Gandalf thinks that Frodo should not go alone. Just after he states it, he pulls Samwise Gamgee right from through the window to outside.

Sam quickly defends himself by saying he was cutting the grass. Gandalf obviously does not believe him. He believes he was eavesdropping. Sam is terrified that Gandalf will turn him into something unnatural and begs Frodo to not let him do it.

Sam explains that he listened because he couldn’t help it. Hearing about elves caused him to want so badly to see elves and he begs to be brought along to meet them. Ganalf laughs, realizing he is no threat.

Sam definitely doesn’t want Frodo to leave, but Frodo tells him that it can’t be avoided. To keep Sam from telling anyone, Frodo tells him Gandalf will turn him into a toad if he does. Seeing Sam tremble at the thought, Gandalf offers to let Sam come along, to keep Frodo in good company with a great friend. Sam becomes very excited, thinking it great he will be able to see elves. And then Sam begins to cry.

Chapter One: An Unexpected Party-Part Two

The instant Bilbo disappears in chapter one, every single guest at the party bursts into conversation. Most of the talk was of how crazy Bilbo is. Frodo just sits and laughs quietly at the amusement of the guests.

As Frodo sits and ponders, he begins to think about Bilbo’s little trick a little harder. He realizes how much he cares for Bilbo. I like to think Frodo in that moment started to wonder what would happen to him if Bilbo really was gone. If Bilbo really had disappeared and would never return. That is what makes him realize how sad he would become if Bilbo left this world in such a quick flash as his trick.

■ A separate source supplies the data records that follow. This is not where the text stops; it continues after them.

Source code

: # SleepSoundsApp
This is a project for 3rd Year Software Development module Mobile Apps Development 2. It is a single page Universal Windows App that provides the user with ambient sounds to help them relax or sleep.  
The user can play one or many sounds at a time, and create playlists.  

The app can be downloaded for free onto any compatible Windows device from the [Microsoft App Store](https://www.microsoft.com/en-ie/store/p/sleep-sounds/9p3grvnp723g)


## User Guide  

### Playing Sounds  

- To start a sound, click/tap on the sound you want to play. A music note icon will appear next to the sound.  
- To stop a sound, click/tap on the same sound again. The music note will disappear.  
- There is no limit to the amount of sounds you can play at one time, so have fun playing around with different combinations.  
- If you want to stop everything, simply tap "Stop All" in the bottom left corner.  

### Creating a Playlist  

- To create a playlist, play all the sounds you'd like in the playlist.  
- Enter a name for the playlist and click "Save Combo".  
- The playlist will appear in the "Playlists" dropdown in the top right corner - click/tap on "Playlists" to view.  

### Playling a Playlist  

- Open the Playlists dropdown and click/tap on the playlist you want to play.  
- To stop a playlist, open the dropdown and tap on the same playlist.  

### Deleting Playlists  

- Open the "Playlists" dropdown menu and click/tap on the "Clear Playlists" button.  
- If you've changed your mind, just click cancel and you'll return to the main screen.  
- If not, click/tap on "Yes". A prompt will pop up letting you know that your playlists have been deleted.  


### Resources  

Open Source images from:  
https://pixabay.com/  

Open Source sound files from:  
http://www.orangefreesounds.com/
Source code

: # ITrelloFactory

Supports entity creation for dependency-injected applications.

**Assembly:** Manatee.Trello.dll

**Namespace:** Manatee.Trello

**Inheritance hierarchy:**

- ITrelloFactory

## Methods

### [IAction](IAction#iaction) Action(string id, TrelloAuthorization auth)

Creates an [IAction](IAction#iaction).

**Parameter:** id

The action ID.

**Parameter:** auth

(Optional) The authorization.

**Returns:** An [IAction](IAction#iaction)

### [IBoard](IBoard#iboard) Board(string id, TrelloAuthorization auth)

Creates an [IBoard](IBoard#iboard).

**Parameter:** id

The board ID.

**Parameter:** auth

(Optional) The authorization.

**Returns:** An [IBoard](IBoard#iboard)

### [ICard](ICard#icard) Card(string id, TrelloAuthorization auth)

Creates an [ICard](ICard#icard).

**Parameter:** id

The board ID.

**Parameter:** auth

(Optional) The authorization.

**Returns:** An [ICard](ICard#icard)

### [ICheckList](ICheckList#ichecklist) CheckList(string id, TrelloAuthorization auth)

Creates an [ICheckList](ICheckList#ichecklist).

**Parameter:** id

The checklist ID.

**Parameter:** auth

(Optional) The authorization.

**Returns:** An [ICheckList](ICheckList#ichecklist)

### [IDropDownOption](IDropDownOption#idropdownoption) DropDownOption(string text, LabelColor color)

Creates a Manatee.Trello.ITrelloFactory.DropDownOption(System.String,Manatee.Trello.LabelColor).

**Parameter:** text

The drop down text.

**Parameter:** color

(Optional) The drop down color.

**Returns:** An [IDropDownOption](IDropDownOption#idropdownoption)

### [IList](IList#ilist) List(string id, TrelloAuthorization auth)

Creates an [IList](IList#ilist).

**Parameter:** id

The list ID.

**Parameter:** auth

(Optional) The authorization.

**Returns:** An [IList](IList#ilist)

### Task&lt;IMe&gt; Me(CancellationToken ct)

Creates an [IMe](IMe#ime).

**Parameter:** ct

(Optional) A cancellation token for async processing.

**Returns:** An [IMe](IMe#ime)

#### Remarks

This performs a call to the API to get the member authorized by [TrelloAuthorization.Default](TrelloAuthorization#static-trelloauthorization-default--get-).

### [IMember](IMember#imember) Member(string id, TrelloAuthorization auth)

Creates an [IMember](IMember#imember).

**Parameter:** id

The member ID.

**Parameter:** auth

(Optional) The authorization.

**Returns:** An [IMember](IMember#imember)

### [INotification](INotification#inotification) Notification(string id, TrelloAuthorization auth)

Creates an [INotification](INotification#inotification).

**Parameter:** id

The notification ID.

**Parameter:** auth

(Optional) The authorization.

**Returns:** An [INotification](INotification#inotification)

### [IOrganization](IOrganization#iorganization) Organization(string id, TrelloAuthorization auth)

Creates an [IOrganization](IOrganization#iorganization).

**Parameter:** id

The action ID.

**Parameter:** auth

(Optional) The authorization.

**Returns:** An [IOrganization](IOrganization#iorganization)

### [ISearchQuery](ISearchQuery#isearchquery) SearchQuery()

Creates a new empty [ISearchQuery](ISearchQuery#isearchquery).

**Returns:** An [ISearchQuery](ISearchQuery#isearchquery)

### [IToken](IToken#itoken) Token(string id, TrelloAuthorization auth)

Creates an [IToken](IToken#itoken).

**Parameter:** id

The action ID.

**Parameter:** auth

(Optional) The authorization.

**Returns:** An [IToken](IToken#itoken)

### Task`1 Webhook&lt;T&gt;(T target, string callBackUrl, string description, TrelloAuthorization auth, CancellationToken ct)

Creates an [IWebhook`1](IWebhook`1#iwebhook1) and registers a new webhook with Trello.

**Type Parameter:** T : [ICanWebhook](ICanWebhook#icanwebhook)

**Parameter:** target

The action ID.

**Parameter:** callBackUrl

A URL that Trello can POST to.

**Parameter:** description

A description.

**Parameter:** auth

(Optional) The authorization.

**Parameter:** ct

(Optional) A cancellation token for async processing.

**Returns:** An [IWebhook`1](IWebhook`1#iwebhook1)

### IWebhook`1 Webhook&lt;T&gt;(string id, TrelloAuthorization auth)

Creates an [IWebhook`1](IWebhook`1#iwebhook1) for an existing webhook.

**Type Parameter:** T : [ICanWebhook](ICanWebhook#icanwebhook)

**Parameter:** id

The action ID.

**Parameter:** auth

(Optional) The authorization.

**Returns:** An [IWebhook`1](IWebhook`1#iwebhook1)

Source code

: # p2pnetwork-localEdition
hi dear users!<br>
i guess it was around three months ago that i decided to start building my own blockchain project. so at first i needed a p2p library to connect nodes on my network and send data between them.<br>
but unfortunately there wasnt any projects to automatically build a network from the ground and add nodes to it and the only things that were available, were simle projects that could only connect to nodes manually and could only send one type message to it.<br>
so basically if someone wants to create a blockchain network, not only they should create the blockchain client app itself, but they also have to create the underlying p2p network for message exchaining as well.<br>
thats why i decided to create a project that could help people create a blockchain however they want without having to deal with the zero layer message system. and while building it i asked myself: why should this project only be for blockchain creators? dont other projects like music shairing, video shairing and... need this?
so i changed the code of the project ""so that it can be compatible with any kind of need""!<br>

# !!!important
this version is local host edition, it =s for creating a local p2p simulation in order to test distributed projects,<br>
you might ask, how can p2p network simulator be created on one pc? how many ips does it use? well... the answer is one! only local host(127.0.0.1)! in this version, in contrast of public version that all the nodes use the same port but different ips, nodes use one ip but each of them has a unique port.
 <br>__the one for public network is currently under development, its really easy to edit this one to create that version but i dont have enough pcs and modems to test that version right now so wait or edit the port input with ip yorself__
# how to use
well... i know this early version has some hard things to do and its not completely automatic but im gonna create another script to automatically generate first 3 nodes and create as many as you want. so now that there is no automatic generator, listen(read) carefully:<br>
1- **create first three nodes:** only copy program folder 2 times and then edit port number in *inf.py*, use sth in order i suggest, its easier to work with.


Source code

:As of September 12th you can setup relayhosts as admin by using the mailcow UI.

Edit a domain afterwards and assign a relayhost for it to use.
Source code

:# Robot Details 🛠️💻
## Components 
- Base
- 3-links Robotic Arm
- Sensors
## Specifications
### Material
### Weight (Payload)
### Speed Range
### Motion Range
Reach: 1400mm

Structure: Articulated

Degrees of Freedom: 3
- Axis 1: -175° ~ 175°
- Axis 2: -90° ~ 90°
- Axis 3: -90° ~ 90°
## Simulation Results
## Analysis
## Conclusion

Tolkien makes a large deal about the clothes Bilbo changes into when he returns to Bag End. He describes the nice, embroidered party clothes he removes and the old, tattered clothes that replace them. Thinking about this, ask yourself, Why would someone who has such nice and expensive things change into old, dirty clothes on such an occasion as an important birthday? No one would even change into dirty clothes on their worst day unless it was their last resort.

Tolkien explains further in a way that makes us realize that the clothes Bilbo puts on are the same as those he word on his adventures with the dwarves. Think about the symbolism behind the clothing. Bilbo had never really been one to wear expensive things and look fancy. We can tell this by the way he is constantly giving to those around him, thinking not of himself, but others. Also, it says that Bilbo rapped up his fine linen clothing and put it carefully away, this makes it seem as though he hasn’t even worn it before, he still has the packaging it came in.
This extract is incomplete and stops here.